Life on the Line: Doctor Who Helped Us Get bin Laden ‘Rotting’ in Prison
O'Neill: We're Going to "Lose Sources" If We Don't Help Those Who Help Us.
The plight of Pakistani physician Dr. Shakil Afridi, was brought to light again this week when news broke that his former attorney was shot dead in Peshawar, Pakistan. Prior to the famed May 2011 raid on Osama bin Laden's Pakistani compound, Dr. Afridi played a role in helping the CIA confirm bin Laden's presence in Pakistan by running a fake hepatitis vaccine program in Abbottabad. For his actions, Afridi paid an extremely high price: a 33-year sentence in a Pakistani prison.
Many feel the United States has not done nearly enough to facilitate Dr. Afridi's release — that we left behind an ally who helped us take out the world's most-wanted criminal.
The man who actually took out bin Laden by firing the fatal shot — former Navy SEAL Rob O'Neill — sat down with FOX News Greta Van Susteren to offer his point of view on the Dr. Afridi predicament.
Van Susteren: "I think the U.S. can and should get the doctor out of that Pakastani prison where he has been rotting since 2012. We should bring him here to safety."
O'Neill: "I think he should have come out with us when we had the opportunity. I think the reason he didn't want to leave at first is because his family members were there. He didn't want to leave them behind — but he was grabbed at Torkham border crossing while trying to get out, so something went wrong. I think we could do more to get him out."
Van Susteren: "What do you think we could do to get him out?"
O'Neill: "One thing that they (U.S. government) did is take away $33 million in aid to the Pakistanis. One for each year of his prison sentence…more like a sign of protest. I think we can possibly do more. Get political muscle back. Tell them we want him back. Maybe even do some kind of a swap if they would."
Van Susteren: "Do you feel sort of like I do that we've left him behind?"
O'Neill: "I remember hearing about this guy when we were being briefed on the mission. He may or may not have known what he was doing it for…helping us on the ground in Peshawar and Abbottabad, which was a dangerous place to do that. Because he did that, we can't be leaving him behind."
“Why would people want to help us in the future if we get what we want and then we hang them out to dry?

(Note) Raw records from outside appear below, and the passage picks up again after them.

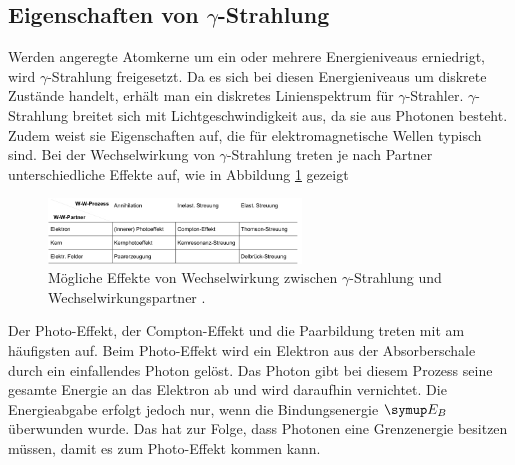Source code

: \subsection{\texorpdfstring{Eigenschaften von $\gamma$}{(Eigenschaften von gamma)}-Strahlung}
Werden angeregte Atomkerne um ein oder mehrere Energieniveaus erniedrigt, wird
$\gamma$-Strahlung freigesetzt. Da es sich bei diesen Energieniveaus um diskrete
Zustände handelt, erhält man ein diskretes Linienspektrum für $\gamma$-Strahler.
$\gamma$-Strahlung breitet sich mit Lichtgeschwindigkeit aus, da sie aus Photonen
besteht. Zudem weist sie Eigenschaften auf, die für elektromagnetische Wellen
typisch sind.
Bei der Wechselwirkung von $\gamma$-Strahlung treten je nach Partner
unterschiedliche Effekte auf, wie in Abbildung \ref{fig:ww} gezeigt
\begin{figure}[H]
  \centering
  \includegraphics[width=0.6\textwidth]{bilder/wechselgamma.jpg}
  \caption{Mögliche Effekte von Wechselwirkung zwischen $\gamma$-Strahlung
  und Wechselwirkungspartner \cite{704}.}
  \label{fig:ww}
\end{figure}
Der Photo-Effekt, der Compton-Effekt und die Paarbildung treten mit am häufigsten
auf.
Beim Photo-Effekt wird ein Elektron aus der Absorberschale durch ein einfallendes
Photon gelöst. Das Photon gibt bei diesem Prozess seine gesamte Energie an das
Elektron ab und wird daraufhin vernichtet. Die Energieabgabe erfolgt jedoch nur,
wenn die Bindungsenergie $\su{E_B}$ überwunden wurde. Das hat zur Folge, dass
Photonen eine Grenzenergie besitzen müssen, damit es zum Photo-Effekt kommen kann.

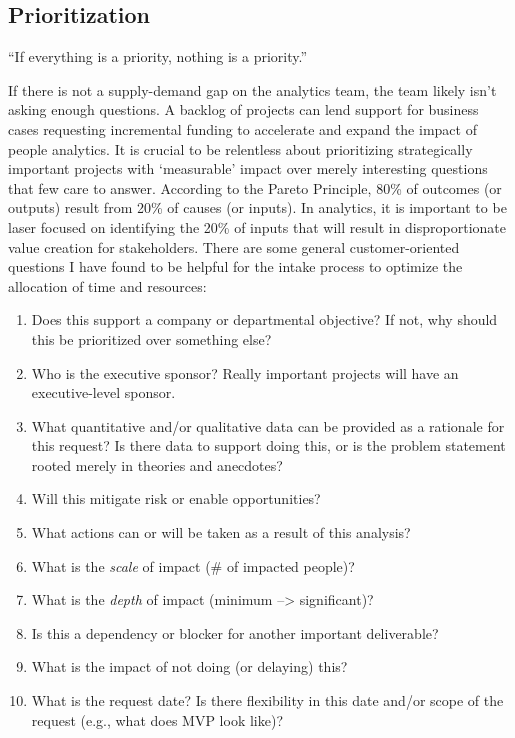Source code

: \documentclass[
]{book}
\providecommand{\tightlist}{%
  \setlength{\itemsep}{0pt}\setlength{\parskip}{0pt}}
\begin{document}
\hypertarget{prioritization}{%
\subsection{Prioritization}\label{prioritization}}

``If everything is a priority, nothing is a priority.''

If there is not a supply-demand gap on the analytics team, the team likely isn't asking enough questions. A backlog of projects can lend support for business cases requesting incremental funding to accelerate and expand the impact of people analytics. It is crucial to be relentless about prioritizing strategically important projects with `measurable' impact over merely interesting questions that few care to answer. According to the Pareto Principle, 80\% of outcomes (or outputs) result from 20\% of causes (or inputs). In analytics, it is important to be laser focused on identifying the 20\% of inputs that will result in disproportionate value creation for stakeholders. There are some general customer-oriented questions I have found to be helpful for the intake process to optimize the allocation of time and resources:

\begin{enumerate}
\def\labelenumi{\arabic{enumi}.}
\tightlist
\item
  Does this support a company or departmental objective? If not, why should this be prioritized over something else?
\item
  Who is the executive sponsor? Really important projects will have an executive-level sponsor.
\item
  What quantitative and/or qualitative data can be provided as a rationale for this request? Is there data to support doing this, or is the problem statement rooted merely in theories and anecdotes?
\item
  Will this mitigate risk or enable opportunities?
\item
  What actions can or will be taken as a result of this analysis?
\item
  What is the \emph{scale} of impact (\# of impacted people)?
\item
  What is the \emph{depth} of impact (minimum --\textgreater{} significant)?
\item
  Is this a dependency or blocker for another important deliverable?
\item
  What is the impact of not doing (or delaying) this?
\item
  What is the request date? Is there flexibility in this date and/or scope of the request (e.g., what does MVP look like)?
\end{enumerate}
\end{document}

We're going to start losing sources by doing this.”
Van Susteren: "I'm sure he's learned in prison that his lawyer was murdered yesterday. I can't even imagine what's going on in his mind. He must feel that we've deserted him."
O'Neill: "It's one of those things. It happened with ISIS in al-Baghdad by the air base. They (ally Sunni tribesmen) were asking for our help to come get them. They helped us in 2007. We didn't help them. Why would people want to help us in the future if we get what we want and then we hang them out to dry? We're going to start losing sources by doing this."